I massively improved my health and my weight problems ( i am your typical indian kaku build -if i do nothing and sit around, i look pregnant. If i become active, i look underfed and wiry dehati farmer, not gymbod dude) and my overall health metrics in terms of blood sugar, pressure, etc, by adopting the japanese model of 3 one thirds.
This is a simple concept for a meal and IMO the most balanced - take ur source of protein. It can be meat, it can be vegan tofu shit, whatever. The amount of this meat/protien you eat = same amount of rice you eat = same amount of veggies you eat.
Ofcourse, veggies means not potato or another starch but veggie veggies.

But if i were to weigh your plate, your meat should be 1/3rd by weight = weight of the rice = weight of the veggies you are eating. This is the Japanese model of '3 one thirds' and they pretty much follow this model at home, whether they eat like kings or paupers by japanese standards.

Do this and watch your sugar and salt intake and IMO,its a one way ticket to controlling your hunger cravings, not over-eating, staying away from junk food and having an overall healthy diet.

ofcourse, i am desi, so i replace japanese veggies (which is tasteless steamed crap with a sauce drizzled on top) with desi veggies or salads, but it works and i highly recommend people to try it.


People dont realize that 'naater-guru' of most weight problems is diet and most problem of diet is we overeat meat and totally ignore veggies ( western diet) or you overeat carbs (desi diet) and eat meat as a side dish. Japs have figured out the best balance to their diet and IMO it shows in their health metrics.

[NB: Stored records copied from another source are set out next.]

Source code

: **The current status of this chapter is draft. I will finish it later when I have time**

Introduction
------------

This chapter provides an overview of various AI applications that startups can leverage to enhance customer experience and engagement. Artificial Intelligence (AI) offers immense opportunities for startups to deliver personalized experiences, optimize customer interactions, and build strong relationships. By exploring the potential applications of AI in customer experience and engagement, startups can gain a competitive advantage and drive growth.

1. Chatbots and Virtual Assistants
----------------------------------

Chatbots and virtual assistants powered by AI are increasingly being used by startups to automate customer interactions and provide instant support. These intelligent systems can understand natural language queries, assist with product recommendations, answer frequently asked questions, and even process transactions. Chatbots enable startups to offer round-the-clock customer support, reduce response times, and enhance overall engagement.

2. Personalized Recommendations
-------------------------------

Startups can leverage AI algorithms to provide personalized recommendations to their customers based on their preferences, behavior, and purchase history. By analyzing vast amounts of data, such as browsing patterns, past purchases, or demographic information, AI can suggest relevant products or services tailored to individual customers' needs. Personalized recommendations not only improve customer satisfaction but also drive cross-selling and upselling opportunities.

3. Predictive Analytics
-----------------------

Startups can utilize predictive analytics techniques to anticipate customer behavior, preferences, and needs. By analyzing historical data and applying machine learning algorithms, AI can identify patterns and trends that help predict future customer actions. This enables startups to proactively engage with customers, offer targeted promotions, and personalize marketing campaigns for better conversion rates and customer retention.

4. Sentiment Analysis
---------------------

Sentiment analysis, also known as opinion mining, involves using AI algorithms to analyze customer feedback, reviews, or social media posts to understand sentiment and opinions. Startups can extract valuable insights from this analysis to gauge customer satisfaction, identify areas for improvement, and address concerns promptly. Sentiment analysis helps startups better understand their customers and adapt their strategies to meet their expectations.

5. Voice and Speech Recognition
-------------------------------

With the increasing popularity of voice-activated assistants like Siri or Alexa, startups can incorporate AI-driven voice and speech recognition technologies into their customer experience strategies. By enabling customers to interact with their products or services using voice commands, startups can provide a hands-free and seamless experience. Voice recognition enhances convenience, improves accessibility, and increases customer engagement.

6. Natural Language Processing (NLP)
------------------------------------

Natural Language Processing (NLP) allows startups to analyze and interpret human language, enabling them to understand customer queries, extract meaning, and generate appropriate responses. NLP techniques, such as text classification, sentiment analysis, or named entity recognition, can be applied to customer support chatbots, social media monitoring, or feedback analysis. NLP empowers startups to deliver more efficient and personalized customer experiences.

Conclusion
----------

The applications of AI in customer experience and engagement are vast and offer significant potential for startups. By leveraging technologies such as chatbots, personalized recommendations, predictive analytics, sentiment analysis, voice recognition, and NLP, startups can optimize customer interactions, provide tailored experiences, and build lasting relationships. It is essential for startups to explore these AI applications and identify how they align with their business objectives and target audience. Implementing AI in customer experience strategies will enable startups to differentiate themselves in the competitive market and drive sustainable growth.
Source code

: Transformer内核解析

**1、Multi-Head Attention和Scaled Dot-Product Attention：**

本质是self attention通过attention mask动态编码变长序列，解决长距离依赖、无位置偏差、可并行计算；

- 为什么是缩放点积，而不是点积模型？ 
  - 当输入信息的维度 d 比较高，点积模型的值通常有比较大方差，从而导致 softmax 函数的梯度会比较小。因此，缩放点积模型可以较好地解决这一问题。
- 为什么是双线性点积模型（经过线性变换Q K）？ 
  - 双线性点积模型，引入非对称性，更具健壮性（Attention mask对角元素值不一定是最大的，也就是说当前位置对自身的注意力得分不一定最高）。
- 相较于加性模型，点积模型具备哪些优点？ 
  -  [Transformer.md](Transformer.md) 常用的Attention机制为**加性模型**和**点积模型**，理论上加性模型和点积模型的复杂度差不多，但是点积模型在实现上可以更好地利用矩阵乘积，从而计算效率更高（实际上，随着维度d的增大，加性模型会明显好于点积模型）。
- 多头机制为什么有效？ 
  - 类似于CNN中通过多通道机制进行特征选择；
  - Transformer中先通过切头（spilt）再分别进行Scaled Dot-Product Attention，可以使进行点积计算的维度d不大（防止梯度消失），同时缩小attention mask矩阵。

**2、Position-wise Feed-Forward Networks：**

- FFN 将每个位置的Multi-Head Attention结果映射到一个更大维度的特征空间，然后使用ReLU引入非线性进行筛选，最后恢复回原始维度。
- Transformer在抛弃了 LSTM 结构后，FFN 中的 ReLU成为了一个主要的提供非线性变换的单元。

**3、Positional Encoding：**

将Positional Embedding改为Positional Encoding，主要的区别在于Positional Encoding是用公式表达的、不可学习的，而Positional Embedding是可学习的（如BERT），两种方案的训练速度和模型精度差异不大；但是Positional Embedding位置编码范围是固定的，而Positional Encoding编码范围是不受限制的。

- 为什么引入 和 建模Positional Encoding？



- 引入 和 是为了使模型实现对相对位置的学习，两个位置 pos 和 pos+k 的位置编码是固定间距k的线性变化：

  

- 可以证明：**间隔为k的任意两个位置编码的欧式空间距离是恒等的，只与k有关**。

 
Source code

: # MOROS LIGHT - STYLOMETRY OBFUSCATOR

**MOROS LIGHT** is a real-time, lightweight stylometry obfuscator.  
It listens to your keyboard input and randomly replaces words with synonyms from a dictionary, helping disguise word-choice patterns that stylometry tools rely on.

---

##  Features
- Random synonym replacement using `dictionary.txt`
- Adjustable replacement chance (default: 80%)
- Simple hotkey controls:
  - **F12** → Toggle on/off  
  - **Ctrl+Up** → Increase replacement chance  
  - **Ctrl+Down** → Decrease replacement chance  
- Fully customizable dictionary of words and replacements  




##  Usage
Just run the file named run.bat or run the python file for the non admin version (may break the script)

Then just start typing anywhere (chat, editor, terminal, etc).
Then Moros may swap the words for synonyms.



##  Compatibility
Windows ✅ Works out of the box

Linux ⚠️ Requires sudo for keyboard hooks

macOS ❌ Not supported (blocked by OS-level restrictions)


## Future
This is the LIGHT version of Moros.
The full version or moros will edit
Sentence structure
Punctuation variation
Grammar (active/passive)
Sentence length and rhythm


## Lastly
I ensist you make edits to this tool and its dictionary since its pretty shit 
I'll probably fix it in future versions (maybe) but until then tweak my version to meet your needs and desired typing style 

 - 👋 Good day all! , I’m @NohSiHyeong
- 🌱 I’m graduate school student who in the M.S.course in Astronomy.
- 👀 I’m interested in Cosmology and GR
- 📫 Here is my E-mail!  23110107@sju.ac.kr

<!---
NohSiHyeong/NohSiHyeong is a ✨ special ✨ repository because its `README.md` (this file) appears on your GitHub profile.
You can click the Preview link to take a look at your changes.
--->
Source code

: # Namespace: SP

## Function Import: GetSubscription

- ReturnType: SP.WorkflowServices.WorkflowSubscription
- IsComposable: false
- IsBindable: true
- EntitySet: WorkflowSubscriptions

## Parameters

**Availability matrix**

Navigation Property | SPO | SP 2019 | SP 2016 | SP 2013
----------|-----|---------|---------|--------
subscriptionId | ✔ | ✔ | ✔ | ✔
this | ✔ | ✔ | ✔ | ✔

The biggest problem of food mentality in india and i notice it across all the classes, so its not a money problem, is that Indian perception of food IS starch - as in we percive food = rice or roti. And our mentality is 'what do we eat WITH our roti/rice ? if we really like that dish, we will immediately take 1 spoonful of that curry and three more ladles of rice to eat with it or ask immediately for 3 more rotis'.

This mentality IMO has to change and Indians have to start seeing meat/protien and those ghaat and other veggies as equal to,not accompanyments for rice/roti
Some Japanese stuff is really sketch like raw eggs, sushi, natto, chazuke (rice tea). My ancestors didn't discover fire to eat raw fish, thank you😂

Apart from that, yes, absolutely agreed. I'm a big fan of one pot meals with rice, meat, veggies, mushroom. Saves times, tastes good, and is nutritionally great.